The anesthesiologist shortage is now a 'full-blown crisis.' Should Canada use nurse anesthetists?
CBC
The effects of a shortage of anesthesiologists could be improved if specially trained nurses were allowed to provide anesthesia care — something they do in the United States, nursing advocates say.
But physicians' groups have pushed back against the idea in at least two provinces since it was raised more than 25 years ago, even as surgical wait times have grown since the pandemic.
In the U.S., there are 65,000 certified registered nurse anesthetists (CRNAs) working. In Canada, nurses haven't been able to provide anesthesia since the Second World War ended, says Valerie Grdisa, the CEO of the Canadian Nurses Association. .
Now nurse associations, and some Canadian nurses working in the U.S. as nurse anesthetists, are calling attention to how effectively they could solve the dearth of anesthesia care providers in this country.
While Grdisa notes that the U.S. health-care system has considerable problems with access and cost, one thing it does well is making efficient use of its employees.
"They're optimizing their very talented workforce in ways we're not [in order] to get better value for money at same or equal outcomes," said Grdisa, who holds a PhD in nursing. She was part of an effort to establish a nurse practitioner program in anesthesia at the University of Toronto that ran for a few years in the early 2000s, but she said it was dismantled before graduates could enter the Ontario health-care workforce after "an active physician lobby" convinced the province to abandon the idea.
Nurse anesthetists in the U.S. administer more than 58 million anesthetics — drugs that cause a loss of feeling or awareness — to patients each year, according to the American Association of Nurse Anesthesiology. In rural areas, they provide more than 80 per cent of anesthesia care.
Canadian nurse Joe Toma lives in Windsor, Ont., and works as a nurse anesthetist just across the border in Detroit at a hospital called Henry Ford Health. He says three classmates who graduated with him from CRNA training also make the same half-hour commute each day.
On the day he spoke with CBC, Toma said he had done a shift in the endoscopy unit, where the interior of a patient's organ is examined with a scope. Since one anesthesiologist can oversee up to four CRNAs at his hospital, Toma and two others were in rooms with patients, while the anesthesiologist worked in the pre-op area evaluating patients ahead of their procedures.
"So that's like a great utilization right there where one person is out in the pre-op and recovery area evaluating patients and able to respond if any emergency occurred," Toma said.
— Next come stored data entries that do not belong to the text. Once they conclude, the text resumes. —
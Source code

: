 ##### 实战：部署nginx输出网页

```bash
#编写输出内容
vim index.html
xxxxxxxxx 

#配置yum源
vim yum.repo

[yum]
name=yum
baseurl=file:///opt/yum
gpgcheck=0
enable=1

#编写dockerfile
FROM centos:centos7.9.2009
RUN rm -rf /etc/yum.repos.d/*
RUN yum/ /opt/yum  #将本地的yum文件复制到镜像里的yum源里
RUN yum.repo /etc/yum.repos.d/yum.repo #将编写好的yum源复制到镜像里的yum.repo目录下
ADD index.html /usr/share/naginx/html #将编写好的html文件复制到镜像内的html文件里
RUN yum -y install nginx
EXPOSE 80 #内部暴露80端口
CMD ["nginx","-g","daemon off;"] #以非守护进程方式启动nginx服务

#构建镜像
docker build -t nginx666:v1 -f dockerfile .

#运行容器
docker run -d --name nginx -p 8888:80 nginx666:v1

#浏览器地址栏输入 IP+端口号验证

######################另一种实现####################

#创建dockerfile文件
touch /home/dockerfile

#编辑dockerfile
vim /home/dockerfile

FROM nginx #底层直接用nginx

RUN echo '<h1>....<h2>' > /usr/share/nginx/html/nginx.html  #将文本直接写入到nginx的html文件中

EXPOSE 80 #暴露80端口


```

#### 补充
"Obviously Canada has long wait times and I think everybody knows that one of the major contributing factors is the lack of anesthesia providers," he said. "So, if you had CRNAs in Canada, you would definitely improve operating room access to Canadian citizens."
In the years leading into the pandemic, surgical wait times were long but improving, according to data from the Canadian Institute for Health Information (CIHI). But closures associated with COVID-19 meant close to 600,000 fewer surgeries than normal were performed in the two years between April 2020 and March 2022.
While surgical volumes have returned to pre-pandemic levels, the CIHI data shows that today fewer people get their surgeries within the recommended timeframe — 48 hours for a hip fracture, for example — than they did in 2019.
An editorial published late last year in the Canadian Journal of Anesthesia said the shortage of anesthesiologists in Canada has evolved into a full-blown crisis and creates a major barrier to surgical access, "with the majority of Canadian anesthesiology departments now reporting significant challenges with recruitment and retention."